Были и другие важные государственные чиновники. Один, например, готовил все документы для судебных разбирательств, в которых участвовал император; не исключено, что он иногда совмещал эти обязанности с чиновниками из департамента прошений. Были еще чиновники, чьи функции нам неясны. Обязанности всех время от времени довольно сильно менялись, в зависимости от личного влияния того, кто находился на том или ином посту в данный момент. Конечно, когда историкам случалось упоминать имена этих людей, они. похоже, вовсе никогда не проводили параллели с их обычными обязанностями в департаменте, как правило, исключительно в связи с пикантными политическими событиями и интригами, что фактически занимало лишь малую долю их времени. Одним из важных чиновников Нерона, чьих обязанностей мы не знаем, был некий Клавдий из Смирны, который женился на красивой и богатой женщине, выросшей из рабыни до знатной патрицианки, и уступал лишь сенатору по положению в обществе, он пережил своего хозяина на четверть столетия, оставив огромное наследство и заслужив посвящение элегии от двух самых знаменитых поэтов того времени – Статия и Марциала. Нерон сознавал безмерную зависть, вызываемую этими могущественными императорскими вольноотпущенниками, и, очевидно, принимал меры, чтобы не давать им слишком много власти.
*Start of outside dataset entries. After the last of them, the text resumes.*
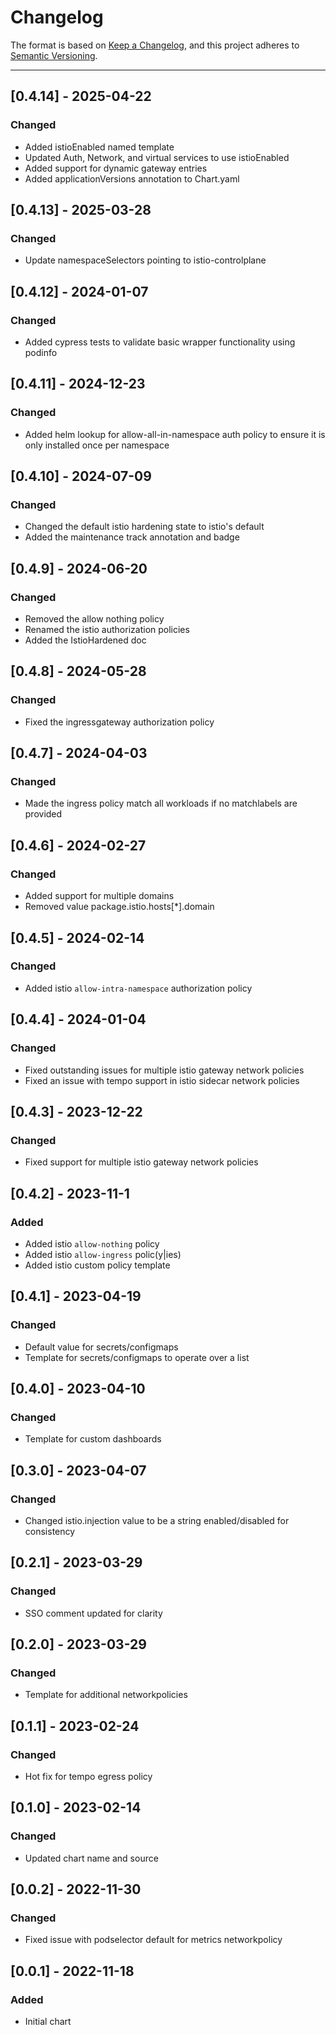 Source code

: # Changelog

The format is based on [Keep a Changelog](https://keepachangelog.com/en/1.0.0/), and this project adheres to [Semantic Versioning](https://semver.org/spec/v2.0.0.html).

---
## [0.4.14] - 2025-04-22

### Changed

- Added istioEnabled named template
- Updated Auth, Network, and virtual services to use istioEnabled
- Added support for dynamic gateway entries
- Added applicationVersions annotation to Chart.yaml

## [0.4.13] - 2025-03-28

### Changed

- Update namespaceSelectors pointing to istio-controlplane

## [0.4.12] - 2024-01-07

### Changed

- Added cypress tests to validate basic wrapper functionality using podinfo

## [0.4.11] - 2024-12-23

### Changed

- Added helm lookup for allow-all-in-namespace auth policy to ensure it is only installed once per namespace

## [0.4.10] - 2024-07-09

### Changed

- Changed the default istio hardening state to istio's default
- Added the maintenance track annotation and badge

## [0.4.9] - 2024-06-20

### Changed

- Removed the allow nothing policy
- Renamed the istio authorization policies
- Added the IstioHardened doc

## [0.4.8] - 2024-05-28

### Changed

- Fixed the ingressgateway authorization policy

## [0.4.7] - 2024-04-03

### Changed

- Made the ingress policy match all workloads if no matchlabels are provided

## [0.4.6] - 2024-02-27

### Changed

- Added support for multiple domains
- Removed value package.istio.hosts[*].domain

## [0.4.5] - 2024-02-14

### Changed

- Added istio `allow-intra-namespace` authorization policy

## [0.4.4] - 2024-01-04

### Changed

- Fixed outstanding issues for multiple istio gateway network policies
- Fixed an issue with tempo support in istio sidecar network policies

## [0.4.3] - 2023-12-22

### Changed

- Fixed support for multiple istio gateway network policies

## [0.4.2] - 2023-11-1

### Added

- Added istio `allow-nothing` policy
- Added istio `allow-ingress` polic(y|ies)
- Added istio custom policy template

## [0.4.1] - 2023-04-19

### Changed

- Default value for secrets/configmaps
- Template for secrets/configmaps to operate over a list

## [0.4.0] - 2023-04-10

### Changed

- Template for custom dashboards

## [0.3.0] - 2023-04-07

### Changed

- Changed istio.injection value to be a string enabled/disabled for consistency

## [0.2.1] - 2023-03-29

### Changed

- SSO comment updated for clarity

## [0.2.0] - 2023-03-29

### Changed

- Template for additional networkpolicies

## [0.1.1] - 2023-02-24

### Changed

- Hot fix for tempo egress policy

## [0.1.0] - 2023-02-14

### Changed

- Updated chart name and source

## [0.0.2] - 2022-11-30

### Changed

- Fixed issue with podselector default for metrics networkpolicy

## [0.0.1] - 2022-11-18

### Added

- Initial chart

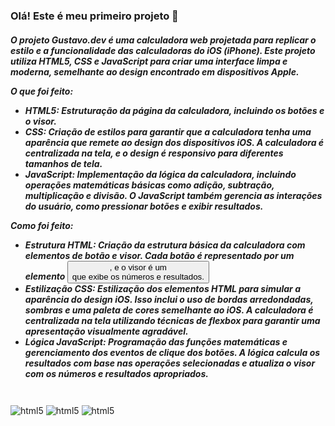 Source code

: ### Olá! Este é meu primeiro projeto 👋

<h5>O projeto Gustavo.dev é uma calculadora web projetada para replicar o estilo e a funcionalidade das calculadoras do iOS (iPhone). Este projeto utiliza HTML5, CSS e JavaScript para criar uma interface limpa e moderna, semelhante ao design encontrado em dispositivos Apple.

O que foi feito:

- HTML5: Estruturação da página da calculadora, incluindo os botões e o visor.
- CSS: Criação de estilos para garantir que a calculadora tenha uma aparência que remete ao design dos dispositivos iOS. A calculadora é centralizada na tela, e o design é responsivo para diferentes tamanhos de tela.
- JavaScript: Implementação da lógica da calculadora, incluindo operações matemáticas básicas como adição, subtração, multiplicação e divisão. O JavaScript também gerencia as interações do usuário, como pressionar botões e exibir resultados.

<p>Como foi feito:</p>

- Estrutura HTML: Criação da estrutura básica da calculadora com elementos de botão e visor. Cada botão é representado por um elemento <button>, e o visor é um <div> que exibe os números e resultados.
- Estilização CSS: Estilização dos elementos HTML para simular a aparência do design iOS. Isso inclui o uso de bordas arredondadas, sombras e uma paleta de cores semelhante ao iOS. A calculadora é centralizada na tela utilizando técnicas de flexbox para garantir uma apresentação visualmente agradável.
- Lógica JavaScript: Programação das funções matemáticas e gerenciamento dos eventos de clique dos botões. A lógica calcula os resultados com base nas operações selecionadas e atualiza o visor com os números e resultados apropriados.</h5>

<div style="display: inline_block"><br/>
    <img aLign="center" alt="html5" src="https://img.shields.io/badge/HTML5-E34F26?style=for-the-badge&logo=html5&logoColor=white" />
    <img aLign="center" alt="html5" src="https://img.shields.io/badge/CSS-239120?&style=for-the-badge&logo=css3&logoColor=white" />
    <img aLign="center" alt="html5" src="https://img.shields.io/badge/JavaScript-323330?style=for-the-badge&logo=javascript&logoColor=F7DF1E" />
</div>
Но единственный способ избежать этого (поскольку члены Сената не делали или не могли выполнять таких обязанностей) состоял в том, чтобы весь день напролет трудиться самому, к чему император вовсе не был готов. Поэтому греческие чиновники вскоре вновь заявили о себе, хотя более закулисно, чем при Клавдии. Два года спустя после восшествия на престол Нерона Сенат предпринял злобную контратаку против чрезмерного влияния вольноотпущенников; по крайней мере, некоторые сенаторы замышляли нанести им оскорбление. Но император, перед лицом расхождений во мнениях, разрешил этот вопрос здравомысляще и уклончиво.